Back In The Day

A crazy story I discuss each year to 1000+ astro/physics students involves black holes and my youth. I've been giving dieses spiel for 25 years. This semester, because of distance-learning, was not able to do it live (without a net); had to put it into words and pictures >

In the comparison of Kerr black holes and Schwarzschild black holes, from general relativity, we sketch the geometrized Kerr outer event horizon “r+ = m + Sqrt[m^2 – ξ^2]”. The Kerr has level-splitting of the event horizon due to the scaled angular momentum, ξ = j/m. Nonetheless (in other words, ignore everything I just said), for either black hole, the event horizon physically acts as a one-way door. Anything that flows past it, can never get back out. The reason, the escape velocity below the event horizon exceeds light-speed. Kind of like the hotels in California, "we are programmed to receive, you can check out any time you like -- but you can never leave". Think of it as the ultimate "paper shredder". Anything that you want to get rid of, just throw it in a black hole.

So going back to the spring of my last year in high school in #Choteau Montana.
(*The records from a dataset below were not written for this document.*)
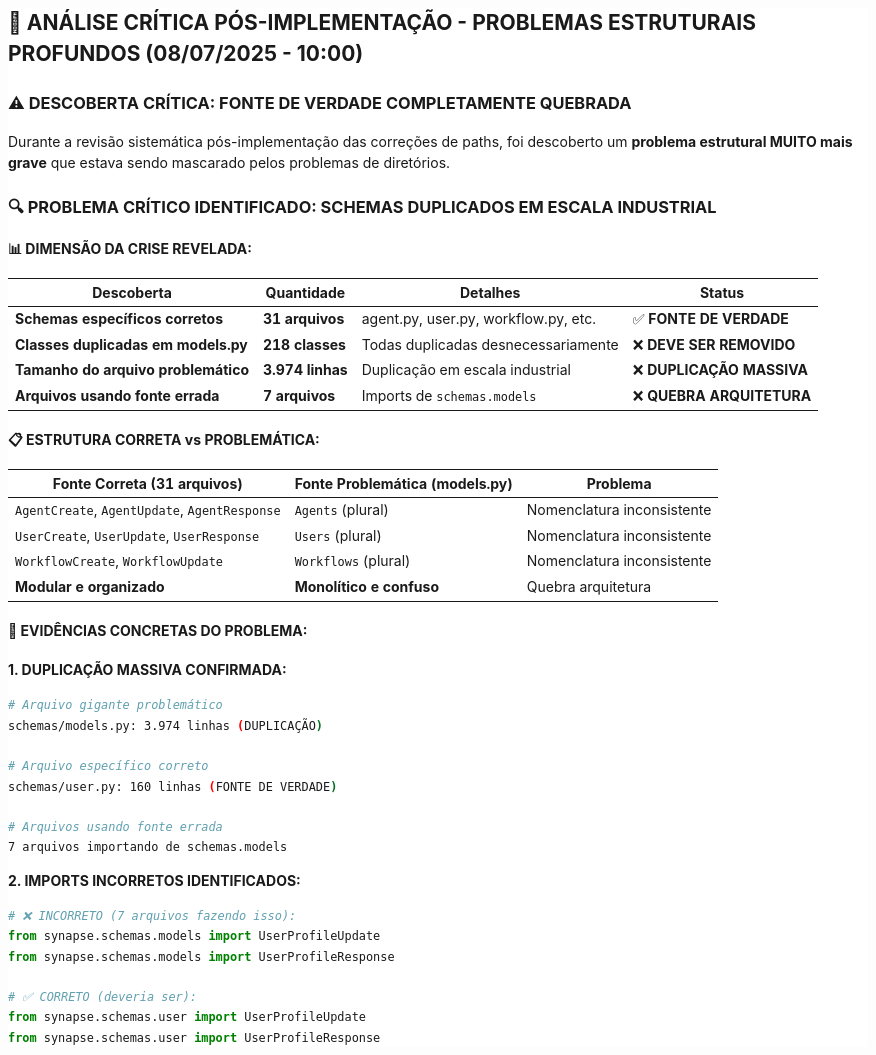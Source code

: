 
## 🚨 **ANÁLISE CRÍTICA PÓS-IMPLEMENTAÇÃO - PROBLEMAS ESTRUTURAIS PROFUNDOS (08/07/2025 - 10:00)**

### **⚠️ DESCOBERTA CRÍTICA: FONTE DE VERDADE COMPLETAMENTE QUEBRADA**

Durante a revisão sistemática pós-implementação das correções de paths, foi descoberto um **problema estrutural MUITO mais grave** que estava sendo mascarado pelos problemas de diretórios.

### **🔍 PROBLEMA CRÍTICO IDENTIFICADO: SCHEMAS DUPLICADOS EM ESCALA INDUSTRIAL**

#### **📊 DIMENSÃO DA CRISE REVELADA:**

| **Descoberta** | **Quantidade** | **Detalhes** | **Status** |
|----------------|----------------|--------------|------------|
| **Schemas específicos corretos** | **31 arquivos** | agent.py, user.py, workflow.py, etc. | ✅ **FONTE DE VERDADE** |
| **Classes duplicadas em models.py** | **218 classes** | Todas duplicadas desnecessariamente | ❌ **DEVE SER REMOVIDO** |
| **Tamanho do arquivo problemático** | **3.974 linhas** | Duplicação em escala industrial | ❌ **DUPLICAÇÃO MASSIVA** |
| **Arquivos usando fonte errada** | **7 arquivos** | Imports de `schemas.models` | ❌ **QUEBRA ARQUITETURA** |

#### **📋 ESTRUTURA CORRETA vs PROBLEMÁTICA:**

| **Fonte Correta (31 arquivos)** | **Fonte Problemática (models.py)** | **Problema** |
|----------------------------------|-------------------------------------|--------------|
| `AgentCreate`, `AgentUpdate`, `AgentResponse` | `Agents` (plural) | Nomenclatura inconsistente |
| `UserCreate`, `UserUpdate`, `UserResponse` | `Users` (plural) | Nomenclatura inconsistente |
| `WorkflowCreate`, `WorkflowUpdate` | `Workflows` (plural) | Nomenclatura inconsistente |
| **Modular e organizado** | **Monolítico e confuso** | Quebra arquitetura |

#### **🔴 EVIDÊNCIAS CONCRETAS DO PROBLEMA:**

**1. DUPLICAÇÃO MASSIVA CONFIRMADA:**
```bash
# Arquivo gigante problemático
schemas/models.py: 3.974 linhas (DUPLICAÇÃO)

# Arquivo específico correto  
schemas/user.py: 160 linhas (FONTE DE VERDADE)

# Arquivos usando fonte errada
7 arquivos importando de schemas.models
```

**2. IMPORTS INCORRETOS IDENTIFICADOS:**
```python
# ❌ INCORRETO (7 arquivos fazendo isso):
from synapse.schemas.models import UserProfileUpdate
from synapse.schemas.models import UserProfileResponse

# ✅ CORRETO (deveria ser):
from synapse.schemas.user import UserProfileUpdate  
from synapse.schemas.user import UserProfileResponse
```
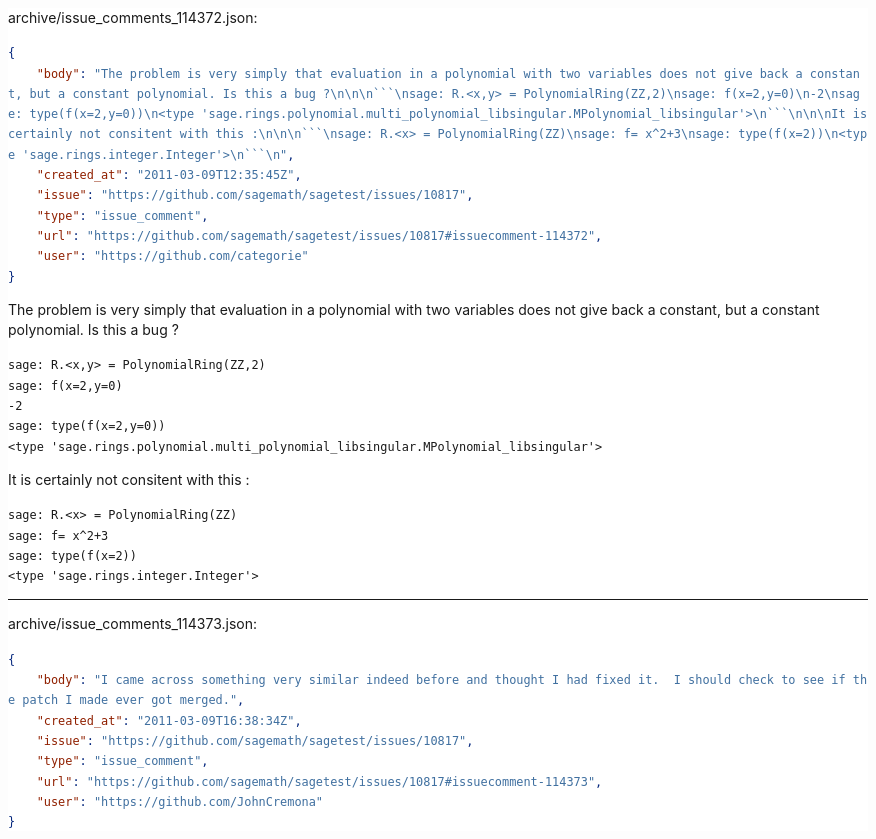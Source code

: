 
archive/issue_comments_114372.json:
```json
{
    "body": "The problem is very simply that evaluation in a polynomial with two variables does not give back a constant, but a constant polynomial. Is this a bug ?\n\n\n```\nsage: R.<x,y> = PolynomialRing(ZZ,2)\nsage: f(x=2,y=0)\n-2\nsage: type(f(x=2,y=0))\n<type 'sage.rings.polynomial.multi_polynomial_libsingular.MPolynomial_libsingular'>\n```\n\n\nIt is certainly not consitent with this :\n\n\n```\nsage: R.<x> = PolynomialRing(ZZ)\nsage: f= x^2+3\nsage: type(f(x=2))\n<type 'sage.rings.integer.Integer'>\n```\n",
    "created_at": "2011-03-09T12:35:45Z",
    "issue": "https://github.com/sagemath/sagetest/issues/10817",
    "type": "issue_comment",
    "url": "https://github.com/sagemath/sagetest/issues/10817#issuecomment-114372",
    "user": "https://github.com/categorie"
}
```

The problem is very simply that evaluation in a polynomial with two variables does not give back a constant, but a constant polynomial. Is this a bug ?


```
sage: R.<x,y> = PolynomialRing(ZZ,2)
sage: f(x=2,y=0)
-2
sage: type(f(x=2,y=0))
<type 'sage.rings.polynomial.multi_polynomial_libsingular.MPolynomial_libsingular'>
```


It is certainly not consitent with this :


```
sage: R.<x> = PolynomialRing(ZZ)
sage: f= x^2+3
sage: type(f(x=2))
<type 'sage.rings.integer.Integer'>
```




---

archive/issue_comments_114373.json:
```json
{
    "body": "I came across something very similar indeed before and thought I had fixed it.  I should check to see if the patch I made ever got merged.",
    "created_at": "2011-03-09T16:38:34Z",
    "issue": "https://github.com/sagemath/sagetest/issues/10817",
    "type": "issue_comment",
    "url": "https://github.com/sagemath/sagetest/issues/10817#issuecomment-114373",
    "user": "https://github.com/JohnCremona"
}
```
We decided to have a big party in one of our senior classes, to celebrate the end of our high school years. Ten of us were in this course: Buddy, Dave, John, Kim, Monica, Schuyler, Ted, Todd, Vance, myself, and our fabulous teacher, Mr. Kamrud.

We planned that each person would bring various items to the party. We wanted this to be a really great party, all kinds of neat food, even decorations for the classroom. A list of the needed items was assembled. One of us would supply the pop (2-liters Coke and Diet Coke). Others were going to bring potato chips, Chex Mix, Ding Dongs, Fritos, etc. Another was bringing veggie sticks and dip. I would provide lefse. Somebody thought we needed cherry Nibs. And another wanted to bring TV dinners (my skin is turnin’ red). Other snack foods had not been discovered — life in a northern town, of rural Montana. Of course in college, I learned about a damn good snack: garlic-cheese bread during “fluids lab” @thecoug_ .

One of us, who was really into cooking at the time, was going to bake a batch of cookies and bring those. So the next day we come into class and start setting up the plates, napkins, cups, decorations, and we next lay the food out on the table. Then most of us took a seat, I sat up front in this class. But the person that baked the cookies was really excited to tell us that they were from a fantastic recipe and they even brought the recipe card to show us. This person thought it would be neat if someone "test tasted" the cookies first to tell the others how great they are.

Since I was up front, a cookie was placed on my plate and the person asks me to eat it. So I pick it up and start eating it, but right away I knew something wrong -- the cookie sucked all the moisture out of my mouth. I immediately needed a drink, so I motioned for a Coke. Meanwhile, I was trying to eat it and smile, and act like it was a great cookie. It wasn't, it was terrible; it had too much of something in it. And I did not know what something was. Anyway, after I was done choking it down, I asked if I could have the recipe card. And the person said, “What are you going to do with it?" And I said, "I'll be searching for the nearest event horizon!"

Even though the story ends here, the full details are more involved. Today, we are certain that after I throw the "bad recipe" card into a black hole, it is not gone forever. If it was, it would violate quantum mechanics. And quantum mechanics is more fundamental than Einstein's general relativity (which is not quantum). The apparent conflict between general relativity (which describes black holes) and quantum mechanics (which describes matter at the subatomic level) involving a recipe card (or in general, any information) falling into a black hole is called the "Black Hole Information Paradox".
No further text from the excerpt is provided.